**Given data**
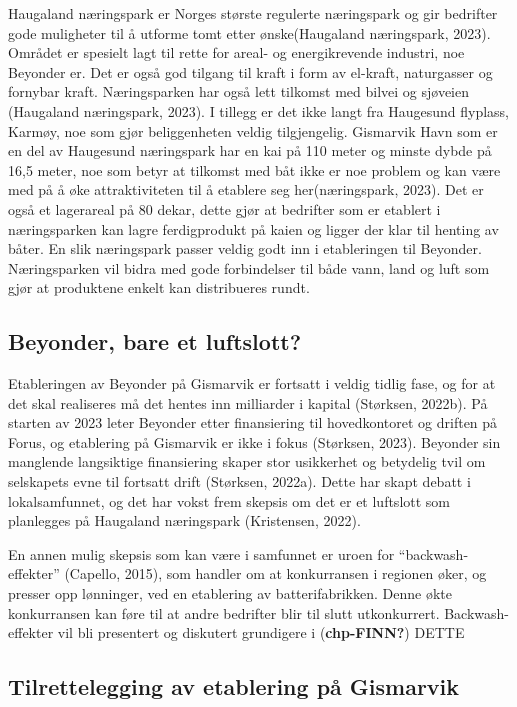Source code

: \documentclass[
]{article}
\begin{document}
Haugaland næringspark er Norges største regulerte næringspark og gir
bedrifter gode muligheter til å utforme tomt etter ønske(Haugaland
næringspark, 2023). Området er spesielt lagt til rette for areal- og
energikrevende industri, noe Beyonder er. Det er også god tilgang til
kraft i form av el-kraft, naturgasser og fornybar kraft. Næringsparken
har også lett tilkomst med bilvei og sjøveien (Haugaland næringspark,
2023). I tillegg er det ikke langt fra Haugesund flyplass, Karmøy, noe
som gjør beliggenheten veldig tilgjengelig. Gismarvik Havn som er en del
av Haugesund næringspark har en kai på 110 meter og minste dybde på 16,5
meter, noe som betyr at tilkomst med båt ikke er noe problem og kan være
med på å øke attraktiviteten til å etablere seg her(næringspark, 2023).
Det er også et lagerareal på 80 dekar, dette gjør at bedrifter som er
etablert i næringsparken kan lagre ferdigprodukt på kaien og ligger der
klar til henting av båter. En slik næringspark passer veldig godt inn i
etableringen til Beyonder. Næringsparken vil bidra med gode forbindelser
til både vann, land og luft som gjør at produktene enkelt kan
distribueres rundt.

\hypertarget{beyonder-bare-et-luftslott}{%
\subsection{Beyonder, bare et
luftslott?}\label{beyonder-bare-et-luftslott}}

Etableringen av Beyonder på Gismarvik er fortsatt i veldig tidlig fase,
og for at det skal realiseres må det hentes inn milliarder i kapital
(Størksen, 2022b). På starten av 2023 leter Beyonder etter finansiering
til hovedkontoret og driften på Forus, og etablering på Gismarvik er
ikke i fokus (Størksen, 2023). Beyonder sin manglende langsiktige
finansiering skaper stor usikkerhet og betydelig tvil om selskapets evne
til fortsatt drift (Størksen, 2022a). Dette har skapt debatt i
lokalsamfunnet, og det har vokst frem skepsis om det er et luftslott som
planlegges på Haugaland næringspark (Kristensen, 2022).

En annen mulig skepsis som kan være i samfunnet er uroen for
``backwash-effekter'' (Capello, 2015), som handler om at konkurransen i
regionen øker, og presser opp lønninger, ved en etablering av
batterifabrikken. Denne økte konkurransen kan føre til at andre
bedrifter blir til slutt utkonkurrert. Backwash-effekter vil bli
presentert og diskutert grundigere i (\textbf{chp-FINN?}) DETTE

\hypertarget{tilrettelegging-av-etablering-puxe5-gismarvik}{%
\subsection{Tilrettelegging av etablering på
Gismarvik}\label{tilrettelegging-av-etablering-puxe5-gismarvik}}
\end{document}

**Work instructions**
A verbatim transcription is needed of the lines above, starting at the line with "næringspark, 2023). Området" and ending at the line with "(Størksen, 2022b). På", both included, and of nothing else.

**Written reply**
næringspark, 2023). Området er spesielt lagt til rette for areal- og
energikrevende industri, noe Beyonder er. Det er også god tilgang til
kraft i form av el-kraft, naturgasser og fornybar kraft. Næringsparken
har også lett tilkomst med bilvei og sjøveien (Haugaland næringspark,
2023). I tillegg er det ikke langt fra Haugesund flyplass, Karmøy, noe
som gjør beliggenheten veldig tilgjengelig. Gismarvik Havn som er en del
av Haugesund næringspark har en kai på 110 meter og minste dybde på 16,5
meter, noe som betyr at tilkomst med båt ikke er noe problem og kan være
med på å øke attraktiviteten til å etablere seg her(næringspark, 2023).
Det er også et lagerareal på 80 dekar, dette gjør at bedrifter som er
etablert i næringsparken kan lagre ferdigprodukt på kaien og ligger der
klar til henting av båter. En slik næringspark passer veldig godt inn i
etableringen til Beyonder. Næringsparken vil bidra med gode forbindelser
til både vann, land og luft som gjør at produktene enkelt kan
distribueres rundt.

\hypertarget{beyonder-bare-et-luftslott}{%
\subsection{Beyonder, bare et
luftslott?}\label{beyonder-bare-et-luftslott}}

Etableringen av Beyonder på Gismarvik er fortsatt i veldig tidlig fase,
og for at det skal realiseres må det hentes inn milliarder i kapital
(Størksen, 2022b). På starten av 2023 leter Beyonder etter finansiering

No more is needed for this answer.